Froome required oxygen at the summit, 1,912m up, to recover, but it was his rivals who were knocked out. The closest four riders to Froome are now more than four minutes behind — a lead that should comfortably carry him over the final six stages and 836km to the finish on Sunday on the Champs-Elysees in Paris.
“It’s over,” predicted Greg LeMond, the only US winner of cycling’s greatest race after both Floyd Landis and Lance Armstrong were stripped of their titles for doping.
In a sport where so many exploits of recent decades later proved to have been drug-assisted, Froome has been asked during this year’s race if he is riding clean. Not only does he insist he is, he also says his success proves that cycling’s sustained anti-doping efforts are working and leveling the playing field.
If so, then the extravagant superiority, grit, strength and speed Froome demonstrated on Ventoux, one of the most respected and storied ascents in cycling, deserve a special place in the sport’s collective memory because this was, as Froome said, “an epic ride.”
More impressive than the size of Froome’s race lead is that at no point over the past two weeks, even at times when his Sky Pro Cycling teammates wilted around him, has he looked physically vulnerable in the way he made his rivals look on Ventoux.
Quintana said he got a nosebleed during the climb and “I didn’t feel well when I got to the top.”
Froome said it was the first time he had needed to breathe oxygen at the end of a climb. He coughed violently at the top and his voice sounded croaky.
“It really was a full gas effort up until the finish,” he said. “I was feeling quite fainted and short of breath at the top.”
Alberto Contador, the 2007 and 2009 champion stripped of his 2010 win for a failed doping test, stamped on his pedals, but immediately understood he could not keep up when Froome accelerated away as though he was on a motorbike. That was below the tree line, still 7km from the moonscape summit of white rocks and an old weather station.
After riding past the words “Sky” and “Froome” painted in big yellow letters on the asphalt, and after his wingman Richie Porte pulled to one side having led him up part of the ascent, scattering their rivals with the exception of Contador, Froome put his head down and, still sitting on his yellow saddle, frantically whirred his pedals.
Contador rose out of his saddle and tried to match Froome’s acceleration, but he was gone.
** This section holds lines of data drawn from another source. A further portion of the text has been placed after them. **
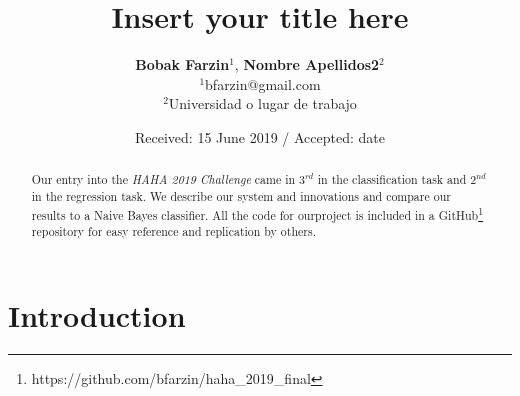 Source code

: \documentclass[smallextended]{svjour3}       %
\begin{document}
\title{Insert your title here%
}


\author {\textbf{Bobak Farzin$^1$}, \textbf{Nombre Apellidos2$^2$}\\
	$^1$bfarzin@gmail.com\\
	$^2$Universidad o lugar de trabajo\\
}


\institute{}

\date{Received: 15 June 2019 / Accepted: date}


\maketitle

\begin{abstract}
Our entry into the \textit{HAHA 2019 Challenge} came in $3^{rd}$ in the classification task and $2^{nd}$ in the regression task.  We describe our system and innovations and compare our results to a Naive Bayes classifier.  All the code for ourproject is included in a GitHub\footnote{https://github.com/bfarzin/haha\_2019\_final} repository for easy reference and replication by others.

\end{abstract}

\section{Introduction}
\label{intro}
\newcommand{\chapquote}[3]{\begin{quotation} \textit{#1} \end{quotation} \begin{flushright} - #2, \textit{#3}\end{flushright} }
\end{document}
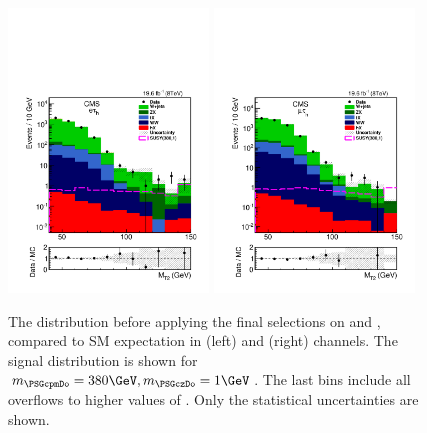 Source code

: \begin{figure}[!htb]
\centering
\includegraphics[width=0.475\textwidth]{Figure_002-a.pdf}
\includegraphics[width=0.475\textwidth]{Figure_002-b.pdf}
\caption{The \mttwo distribution before applying the final selections on \mttwo and \tauMT, compared to SM expectation in (left) \eTau and (right) \muTau channels. The signal distribution is shown for $m_{\PSGcpmDo}=380\GeV, m_{\PSGczDo}=1\GeV$. The last bins include all overflows to higher values of \mttwo. Only the statistical uncertainties are shown.}
\label{fig:mt2leptontau}
\end{figure}






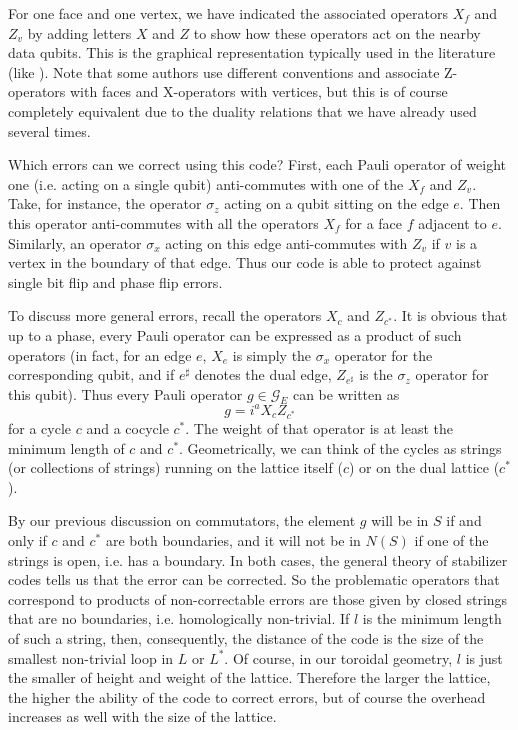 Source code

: \documentclass[a4paper, draft]{article}
\theoremstyle{own}
\theoremstyle{remark}
\begin{document}
For one face and one vertex, we have indicated the associated operators $X_f$ and $Z_v$ by adding letters $X$ and $Z$ to show how these operators act on the nearby data qubits. This is the graphical representation typically used in the literature (like \cite{SurfaceCodes}). Note that some authors use different conventions and associate Z-operators with faces and X-operators with vertices, but this is of course completely equivalent due to the duality relations that we have already used several times.


Which errors can we correct using this code? First, each Pauli operator of weight one (i.e. acting on a single qubit) anti-commutes with one of the $X_f$ and $Z_v$. Take, for instance, the operator $\sigma_z$ acting on a qubit sitting on the edge $e$. Then this operator anti-commutes with all the operators $X_f$ for a face $f$ adjacent to $e$. Similarly, an operator $\sigma_x$ acting on this edge anti-commutes with $Z_v$ if $v$ is a vertex in the boundary of that edge. Thus our code is able to protect against single bit flip and phase flip errors.

To discuss more general errors, recall the operators $X_c$ and $Z_{c^*}$. It is obvious that up to a phase, every Pauli operator can be expressed as a product of such operators (in fact, for an edge $e$, $X_e$ is simply the $\sigma_x$ operator for the corresponding qubit, and if $e^\sharp$ denotes the dual edge, $Z_{e^\sharp}$ is the $\sigma_z$ operator for this qubit). Thus every Pauli operator $g \in \mathcal{G}_E$ can be written as
$$
g = i^a  X_c Z_{c^*}
$$
for a cycle $c$ and a cocycle $c^*$. The weight of that operator is at least the minimum length of $c$ and $c^*$. Geometrically, we can think of the cycles as strings (or collections of strings) running on the lattice itself ($c$) or on the dual lattice ($c^*$).

By our previous discussion on commutators, the element $g$ will be in $S$ if and only if $c$ and $c^*$ are both boundaries, and it will not be in $N(S)$ if one of the strings is open, i.e. has a boundary. In both cases, the general theory of stabilizer codes tells us that the error can be corrected. So the problematic operators that correspond to products of non-correctable errors are those given by closed strings that are no boundaries, i.e. homologically non-trivial. If $l$ is the minimum length of such a string, then, consequently, the distance of the code is the size of the smallest non-trivial loop in $L$ or $L^*$. Of course, in our toroidal geometry, $l$ is just the smaller of height and weight of the lattice. Therefore the larger the lattice, the higher the ability of the code to correct errors, but of course the overhead increases as well with the size of the lattice. 
\end{document}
Commentators on French public television said they had never seen an attack like it.
“As Richie started coming to the end of his turn, I thought: ‘OK, now’s the time. I don’t want to start playing games, and sitting up and looking at each other,’” Froome said.
Soon, he was catching Quintana, who had ridden off ahead.
The crowds were huge, tens of thousands of strong, with spectators’ camping vans strung out like a long white necklace on the roadsides up to the summit. With less than 2km to go, Froome rose out of the saddle and accelerated again, leaving Quintana. He then pedaled solo to the line.
“He thought I was stronger than I was really feeling and that’s why he talked to me, telling we should keep pushing to leave Contador behind and he’d let me win the stage,” said Quintana, who rode in 29 seconds after Froome. “I knew it was a bit of ‘fake agreement,’ because I saw how strong he was and I had to fool him a bit to get that far into the climb.”
Froome has said he understands, given the doping marred-history of his sport, why there have been questions about his performances and says he is happy to answer them. Sky Pro Cycling boss Dave Brailsford said he expects renewed scrutiny following Froome’s Ventoux exploits.
“We have a great performance and 10 minutes later, you know, I jump for joy like this, and then 10 minutes later I guarantee you I’ll be answering all these questions and allegations of doping for the next few days,” Brailsford said.